" Le général Jean-Louis
Georgelin chef d'état major des armées françaises est arrivé, dimanche, à
Nouakchott dans le cadre d'une visite de travail en Mauritanie. Au programme
de ce général 5 étoiles une rencontre avec le ministre de la défense, Hammadi
Ould Hammadi, une séance de travail avec son homologue mauritanien, général
Ghazwani et une tournée dans le nord du pays où les deux hauts gradés sont
attendus dans les villes de Chinguitty et Atar.
L'on suppose que cette rencontre entre les
deux premiers responsables militaires de la Mauritanie et de la France qui
entretiennent des relations de coopération militaire depuis les années 60 du
siècle dernier, entre dans le cadre de la politique sécuritaire commune de
lutte contre le terrorisme et les trafics de tous genres actuellement
engagées dans le grand Sahara et d'autres chaudes contrées du monde
(Afghanistan, Irak) que l'on pense être alimentées en homme à partir de ce no
man's land la Mauritanie, l'Algérie, le Mali et le Niger.
Mais l'arrivée en Mauritanie du patron de
l'Armée française, cache mal l'activisme de hauts gradés des deux pays
constaté depuis quelques semaines (tenue à Nouakchott d'un conclave
sécuritaire entre militaires français et mauritaniens et visite effectuée
récemment en Mauritanie par le général commandant les forces françaises au
Cap - Vert). Elle aurait pu passer inaperçu si la compagnie Total, élément essentiel
du dispositif de la françafrique, n'avait pas annoncé, il y a trois semaines,
la découverte du pétrole dans le bassin de Taoudenni. Tout d'un coup, on se
met à se demander s'il ne faut pas chercher de ce côté ce trop d'intérêt
accordé par la France à la Mauritanie, un pays qui, jusque-là, n'a jamais
caché sa jalousie face aux relations privilégiées que l'ancienne métropole
entretient avec des pays africains comme le Sénégal, le Maroc ou la Tunisie.
On peinerait certes à trouver toutes les
raisons de cette longue lune de miel entamée depuis le soutien de la France
de Sarkozy aux généraux qui ont mis fin, un certain 6 août 2008, au régime
démocratique du président Sidi Mohamed Ould Cheikh Abdallahi mais derrière le
paravent de lutte contre le terrorisme généralement avancé, se cache sans
doute des intérêts économiques d'envergure et un positionnement
géostratégique évident face à la percée chinoise et aux velléités de conquête
de l'Amérique.
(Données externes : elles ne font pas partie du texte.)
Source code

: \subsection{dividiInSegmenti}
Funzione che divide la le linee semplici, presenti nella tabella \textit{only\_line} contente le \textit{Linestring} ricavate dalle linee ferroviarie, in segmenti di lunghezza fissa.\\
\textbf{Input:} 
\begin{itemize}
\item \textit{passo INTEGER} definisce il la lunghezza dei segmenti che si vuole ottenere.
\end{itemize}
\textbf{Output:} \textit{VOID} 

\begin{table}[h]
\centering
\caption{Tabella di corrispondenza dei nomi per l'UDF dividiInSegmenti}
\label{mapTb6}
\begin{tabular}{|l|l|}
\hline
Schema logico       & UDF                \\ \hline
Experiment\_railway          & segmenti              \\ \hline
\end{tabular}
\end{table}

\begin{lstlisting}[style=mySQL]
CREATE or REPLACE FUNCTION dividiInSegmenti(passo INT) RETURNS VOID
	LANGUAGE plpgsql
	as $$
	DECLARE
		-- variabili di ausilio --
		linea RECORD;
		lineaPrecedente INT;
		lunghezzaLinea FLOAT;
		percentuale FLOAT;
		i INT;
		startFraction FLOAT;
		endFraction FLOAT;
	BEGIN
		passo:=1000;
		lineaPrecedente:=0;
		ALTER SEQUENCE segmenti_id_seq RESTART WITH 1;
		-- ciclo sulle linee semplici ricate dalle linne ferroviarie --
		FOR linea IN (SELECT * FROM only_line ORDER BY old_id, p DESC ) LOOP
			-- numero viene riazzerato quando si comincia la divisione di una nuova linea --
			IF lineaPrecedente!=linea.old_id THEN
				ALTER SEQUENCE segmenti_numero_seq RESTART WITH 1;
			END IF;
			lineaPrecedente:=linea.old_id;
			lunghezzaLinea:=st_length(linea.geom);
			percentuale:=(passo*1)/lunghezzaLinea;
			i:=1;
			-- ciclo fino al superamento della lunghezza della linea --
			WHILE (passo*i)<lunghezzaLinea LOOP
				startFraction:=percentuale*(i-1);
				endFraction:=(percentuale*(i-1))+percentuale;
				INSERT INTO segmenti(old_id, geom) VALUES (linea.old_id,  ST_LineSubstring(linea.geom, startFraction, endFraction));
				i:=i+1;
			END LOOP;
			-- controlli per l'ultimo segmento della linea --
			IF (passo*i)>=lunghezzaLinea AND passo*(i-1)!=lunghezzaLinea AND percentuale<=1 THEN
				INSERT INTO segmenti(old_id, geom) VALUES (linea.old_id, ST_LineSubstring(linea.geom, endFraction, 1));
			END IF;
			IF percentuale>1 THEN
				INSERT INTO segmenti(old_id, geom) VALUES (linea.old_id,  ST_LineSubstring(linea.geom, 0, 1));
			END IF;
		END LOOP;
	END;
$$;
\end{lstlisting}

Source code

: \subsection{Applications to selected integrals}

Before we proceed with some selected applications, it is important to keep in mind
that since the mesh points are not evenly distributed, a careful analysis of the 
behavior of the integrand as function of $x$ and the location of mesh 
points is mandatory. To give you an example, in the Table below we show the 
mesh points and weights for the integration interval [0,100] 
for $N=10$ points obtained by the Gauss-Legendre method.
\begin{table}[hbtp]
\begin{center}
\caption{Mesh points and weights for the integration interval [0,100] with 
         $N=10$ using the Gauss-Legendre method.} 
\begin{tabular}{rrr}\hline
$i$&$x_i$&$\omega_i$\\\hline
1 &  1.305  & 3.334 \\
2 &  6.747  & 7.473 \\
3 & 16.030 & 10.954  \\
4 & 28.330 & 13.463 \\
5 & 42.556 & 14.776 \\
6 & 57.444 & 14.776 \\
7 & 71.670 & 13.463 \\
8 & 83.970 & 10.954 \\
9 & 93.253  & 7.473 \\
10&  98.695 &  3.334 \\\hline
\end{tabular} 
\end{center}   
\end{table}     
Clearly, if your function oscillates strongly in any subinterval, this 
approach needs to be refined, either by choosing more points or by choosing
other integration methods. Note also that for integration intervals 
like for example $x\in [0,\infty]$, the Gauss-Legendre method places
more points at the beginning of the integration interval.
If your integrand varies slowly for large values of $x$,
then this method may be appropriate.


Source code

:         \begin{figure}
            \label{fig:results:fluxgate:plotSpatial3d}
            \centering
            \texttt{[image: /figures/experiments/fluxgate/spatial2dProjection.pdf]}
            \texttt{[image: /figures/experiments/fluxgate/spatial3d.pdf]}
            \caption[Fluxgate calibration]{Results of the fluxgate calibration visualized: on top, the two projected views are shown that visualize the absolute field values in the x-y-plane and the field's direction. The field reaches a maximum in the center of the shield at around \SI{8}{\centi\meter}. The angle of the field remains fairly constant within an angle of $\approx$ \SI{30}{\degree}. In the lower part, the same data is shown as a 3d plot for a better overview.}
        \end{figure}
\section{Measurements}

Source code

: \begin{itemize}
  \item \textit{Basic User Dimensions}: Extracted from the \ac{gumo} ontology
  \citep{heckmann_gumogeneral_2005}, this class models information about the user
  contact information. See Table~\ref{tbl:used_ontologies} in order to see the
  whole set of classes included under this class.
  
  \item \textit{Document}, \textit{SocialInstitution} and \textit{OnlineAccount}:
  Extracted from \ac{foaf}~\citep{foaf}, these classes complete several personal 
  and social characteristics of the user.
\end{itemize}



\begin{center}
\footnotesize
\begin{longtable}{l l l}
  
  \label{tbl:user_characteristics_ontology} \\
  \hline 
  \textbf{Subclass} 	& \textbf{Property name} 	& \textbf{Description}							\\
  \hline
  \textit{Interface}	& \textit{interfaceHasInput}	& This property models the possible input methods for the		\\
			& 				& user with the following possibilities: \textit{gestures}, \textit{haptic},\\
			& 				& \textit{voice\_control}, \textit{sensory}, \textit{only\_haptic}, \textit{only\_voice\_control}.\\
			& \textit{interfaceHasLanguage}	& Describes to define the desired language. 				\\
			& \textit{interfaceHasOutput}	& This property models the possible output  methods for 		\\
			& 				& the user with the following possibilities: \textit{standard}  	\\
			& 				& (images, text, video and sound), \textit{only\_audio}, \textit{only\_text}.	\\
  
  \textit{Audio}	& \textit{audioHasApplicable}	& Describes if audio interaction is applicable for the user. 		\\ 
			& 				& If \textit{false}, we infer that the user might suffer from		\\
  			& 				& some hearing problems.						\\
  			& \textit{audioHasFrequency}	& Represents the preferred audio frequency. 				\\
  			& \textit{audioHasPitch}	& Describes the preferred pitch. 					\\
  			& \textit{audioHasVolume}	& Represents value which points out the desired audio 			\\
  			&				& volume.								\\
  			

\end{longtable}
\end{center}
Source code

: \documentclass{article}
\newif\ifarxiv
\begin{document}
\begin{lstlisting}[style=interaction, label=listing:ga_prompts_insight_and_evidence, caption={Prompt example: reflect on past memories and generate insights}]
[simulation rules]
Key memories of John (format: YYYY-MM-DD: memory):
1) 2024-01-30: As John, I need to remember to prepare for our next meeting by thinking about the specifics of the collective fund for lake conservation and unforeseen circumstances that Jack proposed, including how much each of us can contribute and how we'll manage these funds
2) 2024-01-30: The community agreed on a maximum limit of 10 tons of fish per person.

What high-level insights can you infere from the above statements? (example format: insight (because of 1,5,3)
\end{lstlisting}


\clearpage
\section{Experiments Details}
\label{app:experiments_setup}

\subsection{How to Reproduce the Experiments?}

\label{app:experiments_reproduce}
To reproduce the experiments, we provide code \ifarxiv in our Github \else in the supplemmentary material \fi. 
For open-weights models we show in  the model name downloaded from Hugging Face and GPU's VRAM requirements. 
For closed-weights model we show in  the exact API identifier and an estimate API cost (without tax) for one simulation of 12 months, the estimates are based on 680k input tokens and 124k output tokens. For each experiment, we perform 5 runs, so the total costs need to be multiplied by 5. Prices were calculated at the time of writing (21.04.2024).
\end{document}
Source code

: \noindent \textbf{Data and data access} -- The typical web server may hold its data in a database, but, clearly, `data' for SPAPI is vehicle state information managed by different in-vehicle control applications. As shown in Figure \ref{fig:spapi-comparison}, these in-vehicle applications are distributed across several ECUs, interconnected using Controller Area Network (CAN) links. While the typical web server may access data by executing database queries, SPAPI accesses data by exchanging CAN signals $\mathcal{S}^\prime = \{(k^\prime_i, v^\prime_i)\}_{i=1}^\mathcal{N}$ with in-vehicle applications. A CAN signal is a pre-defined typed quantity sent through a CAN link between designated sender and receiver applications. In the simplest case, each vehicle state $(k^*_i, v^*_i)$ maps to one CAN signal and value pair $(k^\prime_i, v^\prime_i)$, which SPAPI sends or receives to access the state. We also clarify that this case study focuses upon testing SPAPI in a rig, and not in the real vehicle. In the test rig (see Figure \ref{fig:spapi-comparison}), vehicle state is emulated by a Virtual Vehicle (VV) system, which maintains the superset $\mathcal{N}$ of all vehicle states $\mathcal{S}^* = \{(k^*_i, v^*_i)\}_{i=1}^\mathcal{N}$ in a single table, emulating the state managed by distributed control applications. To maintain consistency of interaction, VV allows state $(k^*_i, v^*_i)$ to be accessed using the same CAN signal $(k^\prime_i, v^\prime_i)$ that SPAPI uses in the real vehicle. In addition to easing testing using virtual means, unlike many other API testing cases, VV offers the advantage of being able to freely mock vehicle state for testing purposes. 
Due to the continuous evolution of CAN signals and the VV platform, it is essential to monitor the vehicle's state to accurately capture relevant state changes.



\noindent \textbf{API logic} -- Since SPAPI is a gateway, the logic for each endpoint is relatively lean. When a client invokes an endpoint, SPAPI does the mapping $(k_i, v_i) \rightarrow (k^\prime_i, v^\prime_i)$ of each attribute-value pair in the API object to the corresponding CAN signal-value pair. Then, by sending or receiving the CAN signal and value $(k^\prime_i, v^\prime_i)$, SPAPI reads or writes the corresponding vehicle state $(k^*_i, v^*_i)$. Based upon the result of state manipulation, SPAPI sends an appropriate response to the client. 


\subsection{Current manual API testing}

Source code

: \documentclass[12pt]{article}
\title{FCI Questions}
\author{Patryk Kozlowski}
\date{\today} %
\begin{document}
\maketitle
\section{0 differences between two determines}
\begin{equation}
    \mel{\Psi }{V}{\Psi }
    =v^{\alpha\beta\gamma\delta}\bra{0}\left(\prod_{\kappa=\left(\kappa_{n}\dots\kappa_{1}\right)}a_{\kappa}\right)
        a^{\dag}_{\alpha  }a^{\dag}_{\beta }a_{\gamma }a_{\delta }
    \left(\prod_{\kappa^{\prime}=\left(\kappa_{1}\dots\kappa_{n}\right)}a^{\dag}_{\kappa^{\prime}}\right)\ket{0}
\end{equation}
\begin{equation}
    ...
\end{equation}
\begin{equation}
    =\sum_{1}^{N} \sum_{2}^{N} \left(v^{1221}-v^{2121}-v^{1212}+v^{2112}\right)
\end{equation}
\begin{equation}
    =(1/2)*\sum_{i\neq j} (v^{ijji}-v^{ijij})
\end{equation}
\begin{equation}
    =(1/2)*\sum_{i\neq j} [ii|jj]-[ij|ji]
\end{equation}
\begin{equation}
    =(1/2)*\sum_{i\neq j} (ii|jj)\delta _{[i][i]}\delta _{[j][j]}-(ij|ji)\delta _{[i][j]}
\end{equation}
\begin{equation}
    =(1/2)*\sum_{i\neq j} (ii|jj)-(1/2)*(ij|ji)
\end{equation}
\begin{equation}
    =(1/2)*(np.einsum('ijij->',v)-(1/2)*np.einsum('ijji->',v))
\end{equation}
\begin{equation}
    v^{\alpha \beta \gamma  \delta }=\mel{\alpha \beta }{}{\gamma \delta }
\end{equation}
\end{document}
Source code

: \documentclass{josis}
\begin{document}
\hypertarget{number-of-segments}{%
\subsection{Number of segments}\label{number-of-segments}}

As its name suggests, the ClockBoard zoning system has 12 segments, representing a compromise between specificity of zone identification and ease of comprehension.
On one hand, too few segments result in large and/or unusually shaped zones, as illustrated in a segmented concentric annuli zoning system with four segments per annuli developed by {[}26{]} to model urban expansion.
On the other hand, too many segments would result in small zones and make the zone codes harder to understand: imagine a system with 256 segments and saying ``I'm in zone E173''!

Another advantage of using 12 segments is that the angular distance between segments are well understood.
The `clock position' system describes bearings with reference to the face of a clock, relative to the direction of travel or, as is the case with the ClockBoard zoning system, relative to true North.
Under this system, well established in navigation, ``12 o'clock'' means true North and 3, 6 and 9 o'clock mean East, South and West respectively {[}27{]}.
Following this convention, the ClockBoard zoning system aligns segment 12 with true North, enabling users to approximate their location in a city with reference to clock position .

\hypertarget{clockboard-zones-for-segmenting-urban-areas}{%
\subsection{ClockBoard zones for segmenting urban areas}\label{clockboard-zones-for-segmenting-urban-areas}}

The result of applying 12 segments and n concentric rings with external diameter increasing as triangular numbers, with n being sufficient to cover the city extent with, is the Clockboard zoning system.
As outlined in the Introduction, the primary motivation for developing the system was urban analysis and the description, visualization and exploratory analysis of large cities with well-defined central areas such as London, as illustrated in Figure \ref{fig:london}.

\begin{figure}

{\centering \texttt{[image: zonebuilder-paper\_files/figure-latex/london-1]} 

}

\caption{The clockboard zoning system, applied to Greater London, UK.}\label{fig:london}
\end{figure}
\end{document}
Supplantée par l'Espagne dans le domaine halieutique, la France
est en train de tout mettre en œuvre pour occuper les premières loges dans le
secteur prometteur du pétrole. Ainsi, en jouant ses soutiens politiques pour
consolider ses intérêts économiques et géostratégiques, la France est tout
bonnement en train d'aligner la Mauritanie sur le même modèle de coopération
appliqué avec succès au Gabon et au Niger, deux pays où les sociétés
françaises Total et AREVA ont bon pied depuis des lustres.
Ceci expliquant cela, l'on comprend maintenant
la raison profonde du soutien apporté par la France à la junte dirigée par
Ould Abdel Aziz, lors de la crise institutionnelle mauritanienne, et les
accointances profondes entre groupes financiers français avec des milieux
d'affaires mauritaniens.
Maintenant que le chapitre est clos, on se
rend compte que le rôle de la France a été déterminant entre le 6 août 2008,
date à laquelle le général Mohamed Ould Abdel Aziz, renverse par un coup
d'État militaire le premier président mauritanien démocratiquement élu lors
d'élections non contestées et le 5 août 2009, où lui-même sera investi
président de la République Islamique de Mauritanie après avoir officiellement
remporté l'élection présidentielle contestée du 18 juillet dernier. La France
a - t - elle adopté Ould Abdel Aziz parce qu'il répond bien au " profil
" recherché du dirigeant capable d'assurer ses intérêts dans un pays où
l'insécurité est devenue, du coup, le mal le " mieux partagé " ou a
- t - elle tout simplement adapté sa politique africaine, terriblement efficace
au Gabon, au Niger et au Congo, à ce nouveau " cas " qu'est la
Mauritanie ?
Tout semble indiquer en tout cas que le
président Aziz, est vu, depuis Paris, comme le " Gardien du Temple
", le protecteur des intérêts de la France en Mauritanie.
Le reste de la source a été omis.